Image: The Becton Dickinson fluorescent activated cell sorter FACScan (Photo courtesy of the Albert Einstein College of Medicine).
A clinically proven, noninvasive fluorescence virus-guided capture system of human colorectal circulating tumor cells (CTCs) from blood samples for genetic testing has been introduced.

This noninvasive companion diagnostics is important for personalized targeted cancer therapy because current CTC detection strategies mainly depend on epithelial cell-surface markers, and the presence of heterogeneous populations of CTCs with epithelial and/or mesenchymal characteristics may pose obstacles to the detection of CTCs.

Scientists at Okayama University (Japan) developed a new approach to capture live CTCs among millions of peripheral blood leukocytes using a green fluorescent protein (GFP)-expressing attenuated adenovirus, in which the telomerase promoter regulates viral replication. The team used different cell lines and a recombinant adenovirus.

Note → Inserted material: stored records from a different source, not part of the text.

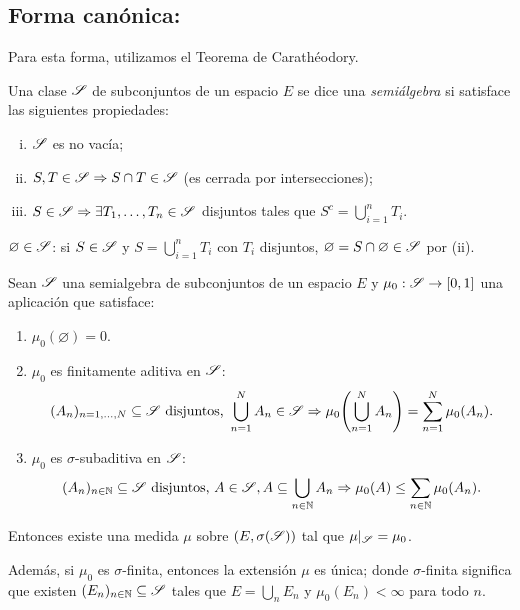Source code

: \subsection{Forma canónica:}

Para esta forma, utilizamos el Teorema de Carathéodory.
\begin{definition}
	Una clase \(\mscr{S}\) de subconjuntos de un espacio \(E\) se dice una \textit{semiálgebra} si satisface las siguientes propiedades:
	\begin{enumerate}[i)]
		\item \(\mscr{S}\) es no vacía;

        \item \(S, T \in \mscr{S} \Rightarrow S \cap T \in \mscr{S}\) (es cerrada por intersecciones);

		\item \(S \in \mscr{S} \Rightarrow \exists T_1, \dots, T_n \in \mscr{S}\) disjuntos tales que \(S^{c} = \bigcup_{i=1}^n T_i\).
    \end{enumerate}
\end{definition}

\begin{remark}
	\(\varnothing \in \mscr{S}\): si \(S \in \mscr{S}\) y \(S = \bigcup_{i=1}^n T_i\) con \(T_i\) disjuntos, \(\varnothing = S \cap \varnothing \in \mscr{S}\) por (ii).
\end{remark}

\begin{theorem}
	Sean \(\mscr{S}\) una semialgebra de subconjuntos de un espacio \(E\) y \(\mu_0: \mscr{S} \to [0,1]\) una aplicación que satisface:
    \begin{enumerate}
		\item[S0)] \(\mu_0(\varnothing) = 0\).

		\item[S1)] \(\mu_0\) es finitamente aditiva en \(\mscr{S}\):
        \[
        (A_n)_{n=1,\dots,N} \subseteq \mscr{S} \text{ disjuntos, } \bigcup_{n=1}^N A_n \in \mscr{S} \implies \mu_0\!\left(\bigcup_{n=1}^N A_n\right) = \sum_{n=1}^N \mu_0(A_n).
        \]

		\item[S2)] \(\mu_0\) es \(\sigma\)-subaditiva en \(\mscr{S}\):
        \[
        (A_n)_{n\in\mathbb{N}} \subseteq \mscr{S} \text{ disjuntos, } A \in \mscr{S}, A \subseteq \bigcup_{n\in\mathbb{N}} A_n \implies \mu_0(A) \leq \sum_{n\in\mathbb{N}} \mu_0(A_n).
        \]
    \end{enumerate}
    Entonces existe una medida \(\mu\) sobre \((E, \sigma(\mscr{S}))\) tal que \(\mu|_{\mscr{S}} = \mu_0\).
    \par
    Además, si \(\mu_0\) es \(\sigma\)-finita, entonces la extensión \(\mu\) es única; donde $\sigma$-finita significa que existen \((E_n)_{n\in\mathbb{N}} \subseteq \mscr{S}\) tales que \(E = \bigcup_n E_n\) y \(\mu_0(E_n) < \infty\) para todo \(n\).
\end{theorem}

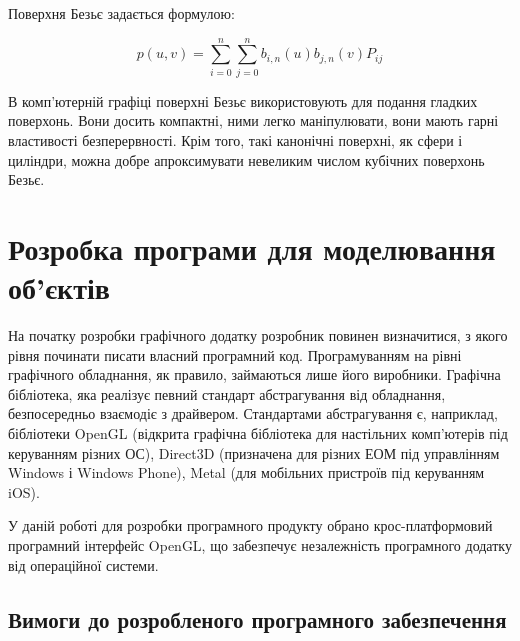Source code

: \let\mypdfximage\pdfximage\def\pdfximage{\immediate\mypdfximage}\documentclass[14pt,a4paper]{extarticle}
\theoremstyle{definition}
\renewcommand{\[}{\begin{singlespace}\begin{equation*}}
\renewcommand{\]}{\end{equation*}\end{singlespace}}
\renewcommand{\+}{\discretionary{\mbox{\scriptsize$\hookleftarrow$}}{}{}}
\begin{document}
Поверхня Безьє задається формулою:
\[p(u,v)=\sum_{i=0}^n\sum_{j=0}^n b_{i,n}(u) b_{j,n}(v) P_{ij}\]

В комп'ютерній графіці поверхні Безьє використовують для подання гладких поверхонь. Вони досить компактні, ними легко маніпулювати, вони мають гарні властивості безперервності. Крім того, такі канонічні поверхні, як сфери і циліндри, можна добре апроксимувати невеликим числом кубічних поверхонь Безьє.

\section{Розробка програми для моделювання об'єктів}

На початку розробки графічного додатку розробник повинен визначитися, з якого рівня починати писати власний програмний код. Програмуванням на рівні графічного обладнання, як правило, займаються лише його виробники. Графічна бібліотека, яка реалізує певний стандарт абстрагування від обладнання, безпосередньо взаємодіє з драйвером. Стандартами абстрагування є, наприклад, бібліотеки OpenGL (відкрита графічна бібліотека для настільних комп'ютерів під керуванням різних ОС), Direct3D (призначена для різних ЕОМ під управлінням Windows і Windows Phone), Metal (для мобільних пристроїв під керуванням iOS). \cite{ryabin}

У даній роботі для розробки програмного продукту обрано крос-платформовий програмний інтерфейс OpenGL, що забезпечує незалежність програмного додатку від операційної системи.

\subsection{Вимоги до розробленого програмного забезпечення}
\end{document}
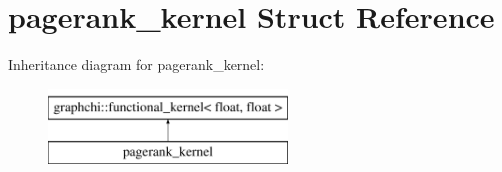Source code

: \hypertarget{structpagerank__kernel}{\section{pagerank\-\_\-kernel Struct Reference}
\label{structpagerank__kernel}
}
Inheritance diagram for pagerank\-\_\-kernel\-:\begin{figure}[H]
\begin{center}
\leavevmode
\includegraphics[height=2.000000cm]{structpagerank__kernel}
\end{center}
\end{figure}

Immunochemical staining was performed on cells seeded on tissue culture chamber slides. The cells were labelled with primary mouse antibodies for various receptors and were analyzed using single cell flow cytometry (FACS; Becton Dickinson, Mountain View, CA, USA). DNA was extracted from CTC models and clinical samples and gene mutation analysis was carried out by direct sequencing and the sequence of each gene was analyzed with an ABI PRISM 3100 Genetic Analyzer (Life Technologies; Carlsbad, CA, USA).

The blood samples obtained from eight patients with gene-mutated colorectal cancers were analyzed by the replication competent adenovirus OBP-401-based CTC capture system and by allele-specific blocker polymerase chain reaction (ASB-PCR) technology. In preliminary experiments, the number of GFP-positive cells at the P3 gate was less than 10 cells in some clinical blood samples and, therefore, they performed ASB-PCR analysis using GFP-positive cells at the P2 gate. Among the eight blood samples from patients with various stages of colorectal cancer, the same gene mutations as in the primary tumors were detected in the CTCs of two patients with advanced colorectal cancer.

The authors concluded that they have established a telomerase-dependent biological CTC capture system for genotyping of epithelial, mesenchymal, and epithelial-mesenchymal transition (EMT)-induced types of CTCs using telomerase-specific replication-competent adenovirus variant OBP-401 and fluorescent activated cell sorting (FACS) analysis. This technology facilitates the surveillance of genetic alterations in viable CTCs in patients with cancer. The study was published on July 8, 2014, in the journal Gut.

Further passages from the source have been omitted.